- **RECORDS FOR PROCESSING**:
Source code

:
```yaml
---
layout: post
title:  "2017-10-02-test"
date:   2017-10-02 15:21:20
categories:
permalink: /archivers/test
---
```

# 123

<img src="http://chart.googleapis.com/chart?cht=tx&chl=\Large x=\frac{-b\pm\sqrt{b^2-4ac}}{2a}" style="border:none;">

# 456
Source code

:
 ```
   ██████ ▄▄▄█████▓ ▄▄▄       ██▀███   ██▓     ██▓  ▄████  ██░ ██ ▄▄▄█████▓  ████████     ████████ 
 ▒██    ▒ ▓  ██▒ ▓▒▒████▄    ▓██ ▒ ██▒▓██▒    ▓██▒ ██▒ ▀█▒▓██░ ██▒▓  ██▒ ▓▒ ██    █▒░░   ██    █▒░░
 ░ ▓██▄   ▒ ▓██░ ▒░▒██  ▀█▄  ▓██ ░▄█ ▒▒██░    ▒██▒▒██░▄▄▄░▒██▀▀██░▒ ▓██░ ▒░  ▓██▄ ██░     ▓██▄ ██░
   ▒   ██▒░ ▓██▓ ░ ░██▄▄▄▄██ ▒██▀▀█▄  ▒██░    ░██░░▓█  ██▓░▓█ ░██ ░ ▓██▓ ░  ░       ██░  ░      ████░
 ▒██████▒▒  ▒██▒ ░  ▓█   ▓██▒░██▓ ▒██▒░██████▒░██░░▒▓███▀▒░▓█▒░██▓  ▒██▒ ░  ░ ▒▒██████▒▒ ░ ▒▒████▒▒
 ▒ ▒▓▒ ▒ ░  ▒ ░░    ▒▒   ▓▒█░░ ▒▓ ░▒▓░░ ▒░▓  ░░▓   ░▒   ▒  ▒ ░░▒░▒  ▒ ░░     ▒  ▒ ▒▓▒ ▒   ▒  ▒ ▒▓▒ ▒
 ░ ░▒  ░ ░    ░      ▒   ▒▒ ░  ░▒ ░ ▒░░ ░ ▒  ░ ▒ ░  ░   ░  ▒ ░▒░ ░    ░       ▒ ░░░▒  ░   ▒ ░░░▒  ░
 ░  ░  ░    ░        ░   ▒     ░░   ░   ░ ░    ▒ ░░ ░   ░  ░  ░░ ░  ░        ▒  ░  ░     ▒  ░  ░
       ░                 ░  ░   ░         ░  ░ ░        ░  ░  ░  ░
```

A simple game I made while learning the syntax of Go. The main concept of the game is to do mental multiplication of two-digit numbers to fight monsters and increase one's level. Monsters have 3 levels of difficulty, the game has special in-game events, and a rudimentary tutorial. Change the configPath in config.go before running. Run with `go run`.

- **WORK TO COMPLETE**:
In full and without alteration, output the listing.

- **ANSWER TO THIS PROBLEM**:
Source code

:
```yaml
---
layout: post
title:  "2017-10-02-test"
date:   2017-10-02 15:21:20
categories:
permalink: /archivers/test
---
```

# 123

<img src="http://chart.googleapis.com/chart?cht=tx&chl=\Large x=\frac{-b\pm\sqrt{b^2-4ac}}{2a}" style="border:none;">

# 456
Source code

:
 ```
   ██████ ▄▄▄█████▓ ▄▄▄       ██▀███   ██▓     ██▓  ▄████  ██░ ██ ▄▄▄█████▓  ████████     ████████ 
 ▒██    ▒ ▓  ██▒ ▓▒▒████▄    ▓██ ▒ ██▒▓██▒    ▓██▒ ██▒ ▀█▒▓██░ ██▒▓  ██▒ ▓▒ ██    █▒░░   ██    █▒░░
 ░ ▓██▄   ▒ ▓██░ ▒░▒██  ▀█▄  ▓██ ░▄█ ▒▒██░    ▒██▒▒██░▄▄▄░▒██▀▀██░▒ ▓██░ ▒░  ▓██▄ ██░     ▓██▄ ██░
   ▒   ██▒░ ▓██▓ ░ ░██▄▄▄▄██ ▒██▀▀█▄  ▒██░    ░██░░▓█  ██▓░▓█ ░██ ░ ▓██▓ ░  ░       ██░  ░      ████░
 ▒██████▒▒  ▒██▒ ░  ▓█   ▓██▒░██▓ ▒██▒░██████▒░██░░▒▓███▀▒░▓█▒░██▓  ▒██▒ ░  ░ ▒▒██████▒▒ ░ ▒▒████▒▒
 ▒ ▒▓▒ ▒ ░  ▒ ░░    ▒▒   ▓▒█░░ ▒▓ ░▒▓░░ ▒░▓  ░░▓   ░▒   ▒  ▒ ░░▒░▒  ▒ ░░     ▒  ▒ ▒▓▒ ▒   ▒  ▒ ▒▓▒ ▒
 ░ ░▒  ░ ░    ░      ▒   ▒▒ ░  ░▒ ░ ▒░░ ░ ▒  ░ ▒ ░  ░   ░  ▒ ░▒░ ░    ░       ▒ ░░░▒  ░   ▒ ░░░▒  ░
 ░  ░  ░    ░        ░   ▒     ░░   ░   ░ ░    ▒ ░░ ░   ░  ░  ░░ ░  ░        ▒  ░  ░     ▒  ░  ░
       ░                 ░  ░   ░         ░  ░ ░        ░  ░  ░  ░
```

A simple game I made while learning the syntax of Go. The main concept of the game is to do mental multiplication of two-digit numbers to fight monsters and increase one's level. Monsters have 3 levels of difficulty, the game has special in-game events, and a rudimentary tutorial. Change the configPath in config.go before running. Run with `go run`.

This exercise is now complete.